Director Lowell Dean admits that the idea was deceptively simple, but one that took hold and one that the filmmakers believed in. They were determined to get it made even if they had to finance it themselves.
The horror-comedy is a bit of a throwback to the Roger Corman productions of the '70s and '80s, and Dean says it was a deliberate choice on his end to make a film which had the charm and appeal of low-budget B-movies.
"I'm just sick of digital effects, I'm sick of movies where there are a thousand armies fighting a thousand armies. I just want to see people, and I want to see practical effects. Even with their mistakes, the mistakes are charming. For me it's just a throwback... I just want movies that are a good, ridiculous time," Dean says.
Even before it's premiere a sequel has been greenlit, and Dean says that he's excited to start work on the next part of the franchise. He says that he's not going to take his good fortune for granted, and is hard at work developing the next film.

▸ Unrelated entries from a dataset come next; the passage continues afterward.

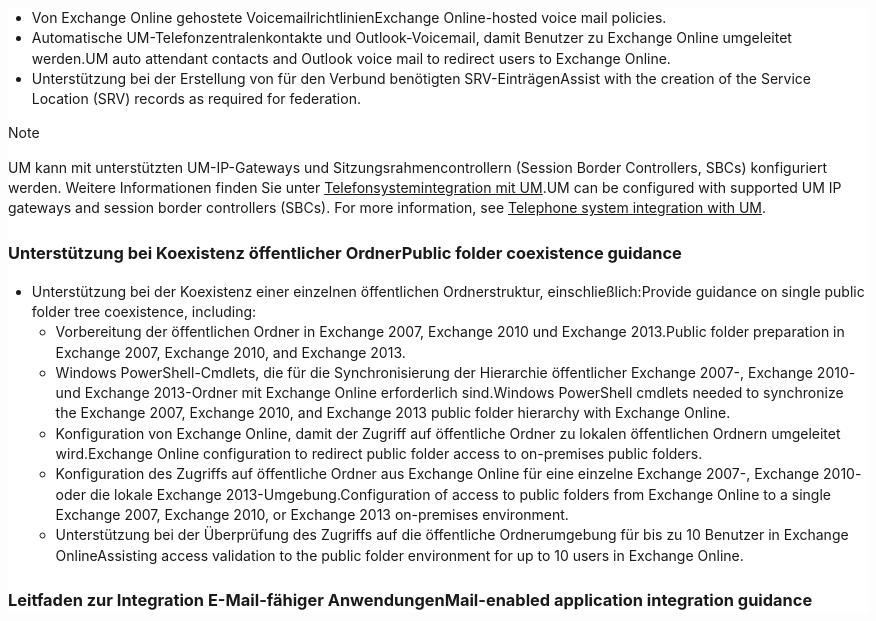   - <span data-ttu-id="a1dc3-158">Von Exchange Online gehostete Voicemailrichtlinien</span><span class="sxs-lookup"><span data-stu-id="a1dc3-158">Exchange Online-hosted voice mail policies.</span></span> 
  - <span data-ttu-id="a1dc3-159">Automatische UM-Telefonzentralenkontakte und Outlook-Voicemail, damit Benutzer zu Exchange Online umgeleitet werden.</span><span class="sxs-lookup"><span data-stu-id="a1dc3-159">UM auto attendant contacts and Outlook voice mail to redirect users to Exchange Online.</span></span> 
  - <span data-ttu-id="a1dc3-160">Unterstützung bei der Erstellung von für den Verbund benötigten SRV-Einträgen</span><span class="sxs-lookup"><span data-stu-id="a1dc3-160">Assist with the creation of the Service Location (SRV) records as required for federation.</span></span>
> [!NOTE]
> <span data-ttu-id="a1dc3-p106">UM kann mit unterstützten UM-IP-Gateways und Sitzungsrahmencontrollern (Session Border Controllers, SBCs) konfiguriert werden. Weitere Informationen finden Sie unter [Telefonsystemintegration mit UM](https://go.microsoft.com/fwlink/?LinkID=809293).</span><span class="sxs-lookup"><span data-stu-id="a1dc3-p106">UM can be configured with supported UM IP gateways and session border controllers (SBCs). For more information, see [Telephone system integration with UM](https://go.microsoft.com/fwlink/?LinkID=809293).</span></span> 
  
### <a name="public-folder-coexistence-guidance"></a><span data-ttu-id="a1dc3-163">Unterstützung bei Koexistenz öffentlicher Ordner</span><span class="sxs-lookup"><span data-stu-id="a1dc3-163">Public folder coexistence guidance</span></span>

- <span data-ttu-id="a1dc3-164">Unterstützung bei der Koexistenz einer einzelnen öffentlichen Ordnerstruktur, einschließlich:</span><span class="sxs-lookup"><span data-stu-id="a1dc3-164">Provide guidance on single public folder tree coexistence, including:</span></span>  
  - <span data-ttu-id="a1dc3-165">Vorbereitung der öffentlichen Ordner in Exchange 2007, Exchange 2010 und Exchange 2013.</span><span class="sxs-lookup"><span data-stu-id="a1dc3-165">Public folder preparation in Exchange 2007, Exchange 2010, and Exchange 2013.</span></span> 
  - <span data-ttu-id="a1dc3-166">Windows PowerShell-Cmdlets, die für die Synchronisierung der Hierarchie öffentlicher Exchange 2007-, Exchange 2010- und Exchange 2013-Ordner mit Exchange Online erforderlich sind.</span><span class="sxs-lookup"><span data-stu-id="a1dc3-166">Windows PowerShell cmdlets needed to synchronize the Exchange 2007, Exchange 2010, and Exchange 2013 public folder hierarchy with Exchange Online.</span></span>  
  - <span data-ttu-id="a1dc3-167">Konfiguration von Exchange Online, damit der Zugriff auf öffentliche Ordner zu lokalen öffentlichen Ordnern umgeleitet wird.</span><span class="sxs-lookup"><span data-stu-id="a1dc3-167">Exchange Online configuration to redirect public folder access to on-premises public folders.</span></span>  
  - <span data-ttu-id="a1dc3-168">Konfiguration des Zugriffs auf öffentliche Ordner aus Exchange Online für eine einzelne Exchange 2007-, Exchange 2010- oder die lokale Exchange 2013-Umgebung.</span><span class="sxs-lookup"><span data-stu-id="a1dc3-168">Configuration of access to public folders from Exchange Online to a single Exchange 2007, Exchange 2010, or Exchange 2013 on-premises environment.</span></span>  
  - <span data-ttu-id="a1dc3-169">Unterstützung bei der Überprüfung des Zugriffs auf die öffentliche Ordnerumgebung für bis zu 10 Benutzer in Exchange Online</span><span class="sxs-lookup"><span data-stu-id="a1dc3-169">Assisting access validation to the public folder environment for up to 10 users in Exchange Online.</span></span>
    
### <a name="mail-enabled-application-integration-guidance"></a><span data-ttu-id="a1dc3-170">Leitfaden zur Integration E-Mail-fähiger Anwendungen</span><span class="sxs-lookup"><span data-stu-id="a1dc3-170">Mail-enabled application integration guidance</span></span>

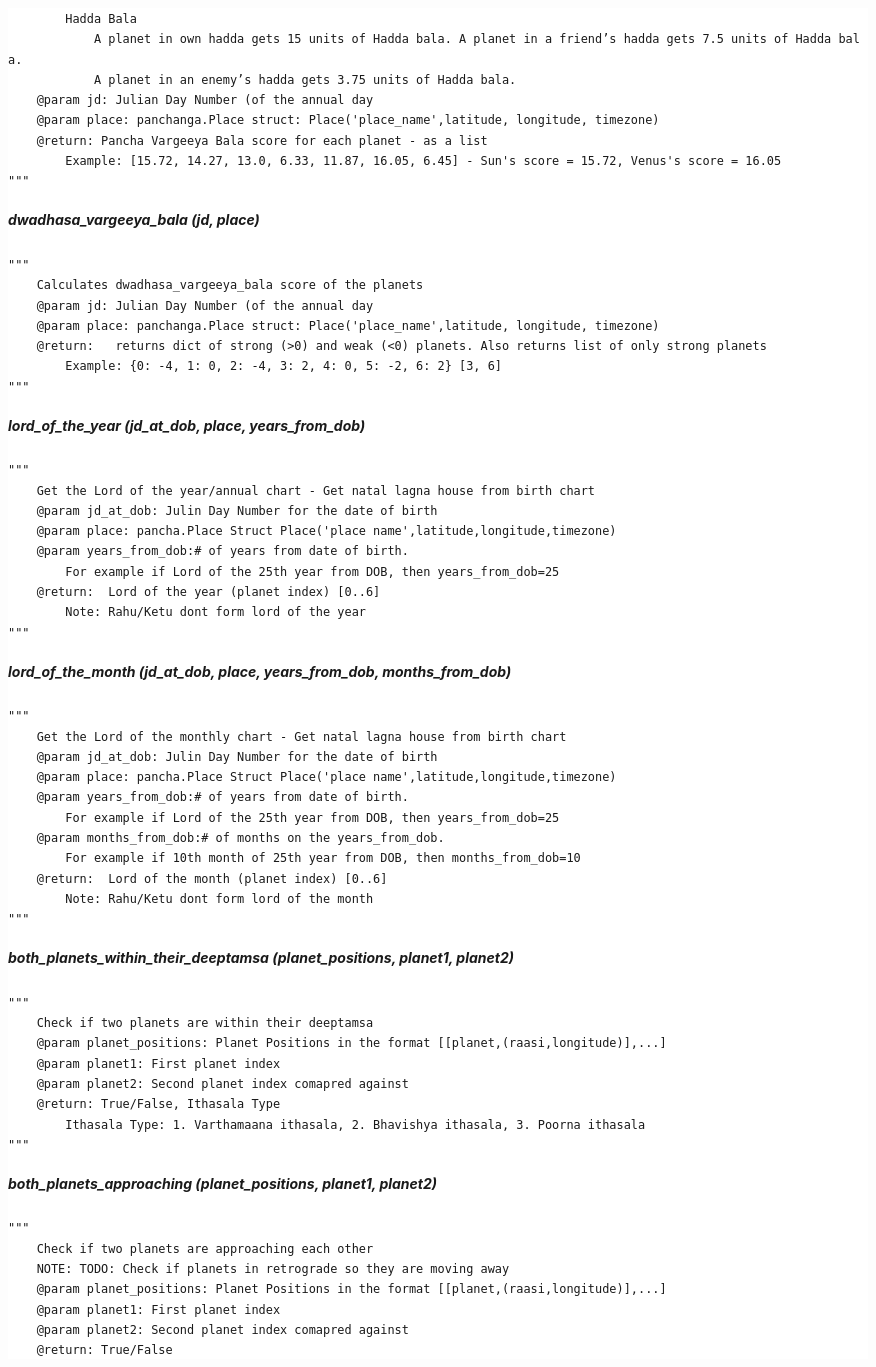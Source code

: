             Hadda Bala
                A planet in own hadda gets 15 units of Hadda bala. A planet in a friend’s hadda gets 7.5 units of Hadda bala. 
                A planet in an enemy’s hadda gets 3.75 units of Hadda bala.
        @param jd: Julian Day Number (of the annual day
        @param place: panchanga.Place struct: Place('place_name',latitude, longitude, timezone) 
        @return: Pancha Vargeeya Bala score for each planet - as a list 
            Example: [15.72, 14.27, 13.0, 6.33, 11.87, 16.05, 6.45] - Sun's score = 15.72, Venus's score = 16.05
    """
##### dwadhasa\_vargeeya\_bala (jd, place)
    """
        Calculates dwadhasa_vargeeya_bala score of the planets
        @param jd: Julian Day Number (of the annual day
        @param place: panchanga.Place struct: Place('place_name',latitude, longitude, timezone) 
        @return:   returns dict of strong (>0) and weak (<0) planets. Also returns list of only strong planets
            Example: {0: -4, 1: 0, 2: -4, 3: 2, 4: 0, 5: -2, 6: 2} [3, 6]
    """
##### lord\_of\_the\_year (jd\_at\_dob, place, years\_from\_dob)
    """
        Get the Lord of the year/annual chart - Get natal lagna house from birth chart
        @param jd_at_dob: Julin Day Number for the date of birth
        @param place: pancha.Place Struct Place('place name',latitude,longitude,timezone)
        @param years_from_dob:# of years from date of birth.
            For example if Lord of the 25th year from DOB, then years_from_dob=25
        @return:  Lord of the year (planet index) [0..6]
            Note: Rahu/Ketu dont form lord of the year
    """
##### lord\_of\_the\_month (jd\_at\_dob, place, years\_from\_dob, months\_from\_dob)
    """
        Get the Lord of the monthly chart - Get natal lagna house from birth chart
        @param jd_at_dob: Julin Day Number for the date of birth
        @param place: pancha.Place Struct Place('place name',latitude,longitude,timezone)
        @param years_from_dob:# of years from date of birth.
            For example if Lord of the 25th year from DOB, then years_from_dob=25
        @param months_from_dob:# of months on the years_from_dob.
            For example if 10th month of 25th year from DOB, then months_from_dob=10
        @return:  Lord of the month (planet index) [0..6]
            Note: Rahu/Ketu dont form lord of the month
    """
##### both\_planets\_within\_their\_deeptamsa (planet\_positions, planet1, planet2)
    """
        Check if two planets are within their deeptamsa
        @param planet_positions: Planet Positions in the format [[planet,(raasi,longitude)],...]
        @param planet1: First planet index
        @param planet2: Second planet index comapred against
        @return: True/False, Ithasala Type
            Ithasala Type: 1. Varthamaana ithasala, 2. Bhavishya ithasala, 3. Poorna ithasala
    """
##### both\_planets\_approaching (planet\_positions, planet1, planet2)
    """
        Check if two planets are approaching each other
        NOTE: TODO: Check if planets in retrograde so they are moving away
        @param planet_positions: Planet Positions in the format [[planet,(raasi,longitude)],...]
        @param planet1: First planet index
        @param planet2: Second planet index comapred against
        @return: True/False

"This is the dream, to keep making movies, especially movies that are my babies."
J. Joly and Brian Wideen are the CEOs and co-founders of CineCoup, which financed the project. WolfCop is the first feature from the company, which took a new model for selecting projects. They decided to take a competition-focused approach, getting films into a competition for $1 million in funding and a theatrical release in Cineplex. While a new approach from the audience end, Joly says that competition has always been a major part of the studio system, it has just been behind closed doors until now.
"I believe competition has always been with us, we just have gone a more transparent way than a more hidden way."
Wideen says that they also wanted to go with crowdsourcing because they believed it was the best way to build an audience and get the people who would eventually go see the films on board. He says that from the beginning the audience picked winning projects.
Dean says that the experience of CineCoup was relentless, and like a full-time job to get the content out there.
While WolfCop itself is a high concept cult film, Wideen says that finalists ran the gamut from comedy, action, and coming of age dramas. The goal is to make a movie people want to see.
"The audience is king, and that's the way it should be, that's where all the money is."
Part of the goal was to go to the filmmakers and make the movies where they live. All three say it was a challenge to shoot in the province, especially as the film came after the end of the film tax credit but before Creative Saskatchewan. Wideen says while it could have been cheaper to film elsewhere, by keeping it at home they are getting a province on board that wants to see local content.
"There's more than how many dollars you are getting from tax credits and comparing the two."
Dean agrees, and says that having a film that was entirely Saskat-chewan made, apart from some post-production work, is something he's proud to produce.
"I can't wait to sit in a theatre in Saskatchewan, and see Saskatchewan on the big screen. It's not what you expect, it's raunchy, it's weird, it's crazy, and I think it's got a great story. It's so rare, you never see Saskatchewan on the big screen, and this will show the world how crazy we are," Dean says.
WolfCop opens June 6 in western Canada in Cineplex theatres.